Artificial Intelligence in Psychological Assessment: Advancing Precision and Individualisation in Autism
DOI:
https://doi.org/10.61113/impact.V2I1.1260Keywords:
Autisim, Artificial IntelligenceAbstract
Psychological assessment in mental health has evolved significantly, with standardised tools and clinical observations providing structured and reliable ways to understand cognitive, emotional, and behavioural functioning. Building on these foundations, recent advances in artificial intelligence (AI) offer additional opportunities to complement existing assessment approaches by enabling more objective, performance-based, and child friendly evaluations.

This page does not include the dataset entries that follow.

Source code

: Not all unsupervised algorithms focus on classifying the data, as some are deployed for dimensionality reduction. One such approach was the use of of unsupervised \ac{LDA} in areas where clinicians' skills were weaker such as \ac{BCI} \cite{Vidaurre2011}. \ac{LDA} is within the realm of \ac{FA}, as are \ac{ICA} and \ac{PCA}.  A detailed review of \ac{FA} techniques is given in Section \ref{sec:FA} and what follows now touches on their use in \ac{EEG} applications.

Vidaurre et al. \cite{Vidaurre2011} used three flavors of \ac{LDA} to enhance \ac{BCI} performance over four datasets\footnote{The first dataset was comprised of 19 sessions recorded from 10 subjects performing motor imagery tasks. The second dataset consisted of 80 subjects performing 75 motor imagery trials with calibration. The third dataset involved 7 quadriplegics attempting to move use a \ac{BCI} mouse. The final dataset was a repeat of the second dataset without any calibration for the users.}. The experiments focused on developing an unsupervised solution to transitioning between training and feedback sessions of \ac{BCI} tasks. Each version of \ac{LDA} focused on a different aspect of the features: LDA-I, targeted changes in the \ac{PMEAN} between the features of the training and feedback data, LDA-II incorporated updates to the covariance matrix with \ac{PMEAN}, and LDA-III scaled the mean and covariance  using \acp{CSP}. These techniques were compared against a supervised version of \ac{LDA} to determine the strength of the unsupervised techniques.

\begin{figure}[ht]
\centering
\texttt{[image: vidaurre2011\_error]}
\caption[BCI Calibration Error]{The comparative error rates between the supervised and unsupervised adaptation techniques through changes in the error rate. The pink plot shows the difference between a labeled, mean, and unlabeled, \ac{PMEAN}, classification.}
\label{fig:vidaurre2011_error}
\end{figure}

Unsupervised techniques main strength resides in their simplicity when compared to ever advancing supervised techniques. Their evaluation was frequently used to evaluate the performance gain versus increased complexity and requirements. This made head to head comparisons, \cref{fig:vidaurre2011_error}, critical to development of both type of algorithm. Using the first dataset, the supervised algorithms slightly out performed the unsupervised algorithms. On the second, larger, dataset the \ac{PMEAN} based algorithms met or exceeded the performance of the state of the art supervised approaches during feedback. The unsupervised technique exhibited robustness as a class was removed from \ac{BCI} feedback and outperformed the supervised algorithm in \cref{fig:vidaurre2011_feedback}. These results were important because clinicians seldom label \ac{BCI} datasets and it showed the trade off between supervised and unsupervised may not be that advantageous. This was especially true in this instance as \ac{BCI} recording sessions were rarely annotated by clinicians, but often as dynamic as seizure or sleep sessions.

Within this broader landscape, autism spectrum condition represents a particularly meaningful area for the application of AI-enabled assessment. In children, assessment often relies on parent-reported measures, as self-report questionnaires may be developmentally challenging due to limited vocabulary, attention, or engagement. AI-based approaches enable performance-driven and observation based assessment by analysing real-time behavioural data including facial expressions, eye gaze, motor patterns, repetitive movements, and speech characteristics. Analysis of home videos and naturalistic interactions allows for the capture of everyday behaviours that may not be evident in structured clinical environments.

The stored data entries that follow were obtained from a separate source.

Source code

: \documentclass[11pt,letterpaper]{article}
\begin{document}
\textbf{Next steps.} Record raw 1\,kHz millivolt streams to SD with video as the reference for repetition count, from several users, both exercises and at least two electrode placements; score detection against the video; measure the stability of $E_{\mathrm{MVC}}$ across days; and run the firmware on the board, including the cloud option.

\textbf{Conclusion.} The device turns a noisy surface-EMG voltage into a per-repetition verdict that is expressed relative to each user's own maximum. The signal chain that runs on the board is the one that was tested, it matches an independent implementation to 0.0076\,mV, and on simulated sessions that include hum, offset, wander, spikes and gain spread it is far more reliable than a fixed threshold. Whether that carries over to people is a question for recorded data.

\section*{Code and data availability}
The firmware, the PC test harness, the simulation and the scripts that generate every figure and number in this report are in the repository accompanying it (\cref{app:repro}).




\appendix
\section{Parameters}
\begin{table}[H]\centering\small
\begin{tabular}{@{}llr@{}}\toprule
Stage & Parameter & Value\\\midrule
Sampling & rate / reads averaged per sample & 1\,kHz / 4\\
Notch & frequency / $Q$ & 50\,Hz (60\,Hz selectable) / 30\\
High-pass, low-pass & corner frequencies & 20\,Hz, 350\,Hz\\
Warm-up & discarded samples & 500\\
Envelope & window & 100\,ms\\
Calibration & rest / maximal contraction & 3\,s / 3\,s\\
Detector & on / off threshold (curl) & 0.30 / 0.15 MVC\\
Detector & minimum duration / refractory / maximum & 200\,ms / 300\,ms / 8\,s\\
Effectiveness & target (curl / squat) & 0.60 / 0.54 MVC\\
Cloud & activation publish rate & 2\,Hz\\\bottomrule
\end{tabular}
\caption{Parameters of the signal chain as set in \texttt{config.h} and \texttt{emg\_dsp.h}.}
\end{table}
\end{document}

Non-invasive wearable devices can further support continuous monitoring by tracking physiological indicators such as heart rate variability and skin conductance, providing insights into sensory processing, stress regulation, and emotional arousal. Speech-based AI systems can detect changes in language, memory, and communication over time, while interactive AI-enabled toys and digital platforms can support speech development by breaking words into simple, monosyllabic components suitable for young children. Ongoing interdisciplinary research continues to refine AI-based approaches, with growing evidence supporting their feasibility, clinical relevance, and ability to support individualised assessment based on each child’s unique symptom profile.

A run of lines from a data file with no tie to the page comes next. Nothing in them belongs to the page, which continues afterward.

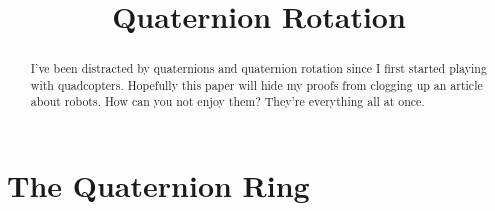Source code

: \documentclass{amsart}
\theoremstyle{definition}
\theoremstyle{remark}
\numberwithin{equation}{section}
\begin{document}
\title{Quaternion Rotation}

\begin{abstract}
I've been distracted by quaternions and quaternion rotation since I first started playing with quadcopters. Hopefully this paper will hide my proofs from clogging up an article about robots. How can you not enjoy them? They're everything all at once.
\end{abstract}

\maketitle


\section{The Quaternion Ring}
\end{document}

Ethical and clinical considerations remain central, including bias in training datasets, explainability of AI systems, risks of over-medicalization, and cultural validity particularly in low and middle income contexts. Effective implementation will also require adequate infrastructural resources, clinician training, and adaptability to diverse clinical and community settings. AI should be viewed as a complementary tool that augments rather than replaces clinical judgment, supporting more precise, scalable, and child-centered assessments.